From The Telegraph: US Treasury Secretary Timothy Geithner is reportedly preparing to leave his postion [sic] by the end of the month, before politicians sit down for another gruelling [sic] round of talks over the country’s debt ceiling.
I say good riddance to Timmy the Tool, in my opinion, Obama’s worst appointment. However, he could not have picked a more inconvenient time to leave the US without a Treasury Secretary.
From Robert Reich: It has become accepted economic wisdom, uttered with deadpan certainty by policy pundits and budget scolds on both sides of the aisle, that the only way to get control over America’s looming deficits is to “reform entitlements.”
But the accepted wisdom is wrong.
Start with the statistics Republicans trot out at the slightest provocation — federal budget data showing a huge spike in direct payments to individuals since the start of 2009, shooting up by almost $600 billion, a 32 percent increase.
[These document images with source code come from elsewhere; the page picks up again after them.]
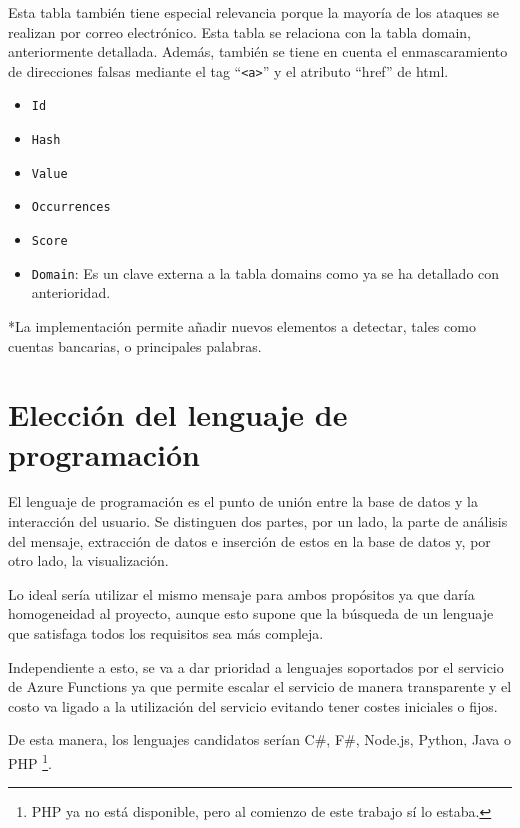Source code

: \begin{itemize}
Esta tabla también tiene especial relevancia porque la mayoría de los ataques se realizan por correo electrónico. Esta tabla se relaciona con la tabla domain, anteriormente detallada. Además, también se tiene en cuenta el enmascaramiento de direcciones falsas mediante el tag “\verb!<a>!” y el atributo “href” de html.
\begin{itemize}
    \item \texttt{Id}
    \item \texttt{Hash}
    \item \texttt{Value}
    \item \texttt{Occurrences}
    \item \texttt{Score}
    \item \texttt{Domain}: Es un clave externa a la tabla domains como ya se ha detallado con anterioridad.
\end{itemize}

\end{itemize}
*La implementación permite añadir nuevos elementos a detectar, tales como cuentas bancarias, o principales palabras.

\section{Elección del lenguaje de programación}
El lenguaje de programación es el punto de unión entre la base de datos y la interacción del usuario. Se distinguen dos partes, por un lado, la parte de análisis del mensaje, extracción de datos e inserción de estos en la base de datos y, por otro lado, la visualización.

Lo ideal sería utilizar el mismo mensaje para ambos propósitos ya que daría homogeneidad al proyecto, aunque esto supone que la búsqueda de un lenguaje que satisfaga todos los requisitos sea más compleja.

Independiente a esto, se va a dar prioridad a lenguajes soportados por el servicio de Azure Functions ya que permite escalar el servicio de manera transparente y el costo va ligado a la utilización del servicio evitando tener costes iniciales o fijos.

De esta manera, los lenguajes candidatos serían C\#, F\#, Node.js, Python, Java o PHP \footnote{PHP ya no está disponible, pero al comienzo de este trabajo sí lo estaba.}.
And Census data showing 49 percent of Americans living in homes where at least one person is collecting a federal benefit – food stamps, unemployment insurance, worker’s compensation, or subsidized housing — up from 44 percent in 2008.
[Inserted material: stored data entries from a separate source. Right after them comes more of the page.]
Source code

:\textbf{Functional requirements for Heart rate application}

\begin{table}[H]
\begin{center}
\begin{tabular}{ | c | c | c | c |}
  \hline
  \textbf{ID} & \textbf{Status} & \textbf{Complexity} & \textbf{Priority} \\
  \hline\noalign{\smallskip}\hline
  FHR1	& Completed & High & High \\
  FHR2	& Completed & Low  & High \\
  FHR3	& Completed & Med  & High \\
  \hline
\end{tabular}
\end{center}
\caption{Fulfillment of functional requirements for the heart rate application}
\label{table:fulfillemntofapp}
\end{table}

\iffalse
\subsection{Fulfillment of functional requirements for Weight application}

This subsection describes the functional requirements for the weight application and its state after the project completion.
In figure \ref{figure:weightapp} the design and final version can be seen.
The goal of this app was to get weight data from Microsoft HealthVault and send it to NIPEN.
But these expenditures aren’t driving the federal budget deficit in future years. They’re temporary. The reason for the spike is Americans got clobbered in 2008 with the worst economic catastrophe since the Great Depression. They and their families have needed whatever helping hands they could get.
If anything, America’s safety nets have been too small and shot through with holes. That’s why the number and percentage of Americans in poverty has increased dramatically, including 22 percent of our children.
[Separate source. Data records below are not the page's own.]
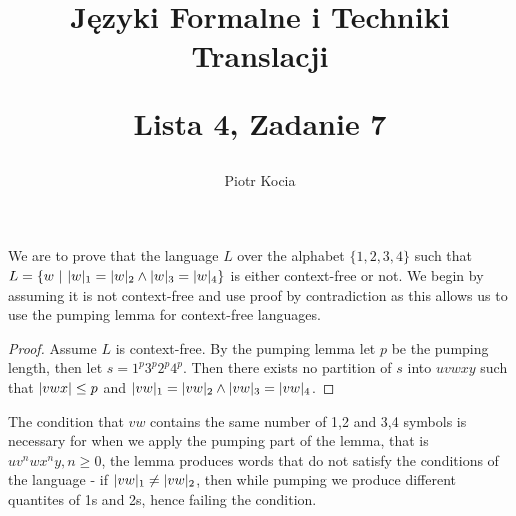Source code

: \documentclass[a4paper, 12pt]{article}
\DeclarePairedDelimiter{\abs}{\lvert}{\rvert}
\begin{document}
\title{
  Języki Formalne i Techniki Translacji \\
  \vspace{0.5em}
  \begin{center}\Large Lista 4, Zadanie 7\end{center}}
\author{Piotr Kocia}
\date{}
\maketitle

We are to prove that the language $L$ over the alphabet $\{ 1, 2, 3, 4 \}$ such
that $L = \{ w \ | \ \abs{w}_1 = \abs{w}_2 \land \abs{w}_3 = \abs{w}_4 \}$ is
either context-free or not. We begin by assuming it is not context-free and use
proof by contradiction as this allows us to use the pumping lemma for
context-free languages.

\begin{proof}
Assume $L$ is context-free. By the pumping lemma let $p$ be the pumping length,
then let $s = 1^p3^p2^p4^p$. Then there exists no partition of $s$ into $uvwxy$
such that $\abs{vwx} \leq p$ and $\abs{vw}_1 = \abs{vw}_2 \land \abs{vw}_3 =
\abs{vw}_4$.
\end{proof}

The condition that $vw$ contains the same number of 1,2 and 3,4 symbols is
necessary for when we apply the pumping part of the lemma, that is $uv^nwx^ny, n
\geq 0$, the lemma produces words that do not satisfy the conditions of the
language - if $\abs{vw}_1 \neq \abs{vw}_2$, then while pumping we produce
different quantites of 1s and 2s, hence failing the condition.
\end{document}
Here we have more clear thinking by Robert Reich. Click through for an excellent read. As usual Republicans are using text without context for pretext.
From McClatchy DC: U.S. Rep. Steven Palazzo says he voted against funding to pay the Hurricane Sandy flood insurance claims because of the deficit, but as the chief financial officer for the Biloxi Public Housing Authority back in 2005, Palazzo asked for federal relief despite the nation’s debt.
The Housing Authority listed $38.5 million in "Total Funds Needed Right Away" in a handout published one month after Katrina devastated 70 miles of Mississippi’s coastline Aug. 29, 2005.
The handout quoted Palazzo, then the authority’s deputy director and chief financial officer: "Tell our national leaders — don’t send more inspectors — we know what’s damaged and how to fix it. Send us money so we can put our families back together and do our part to rebuild our community."
How typical this is of hypocritical Republican greed. Had Sandy hit Dixie, Republicans would be screaming for more aid.
Would someone please give Bought Bitch Mitch a BJ?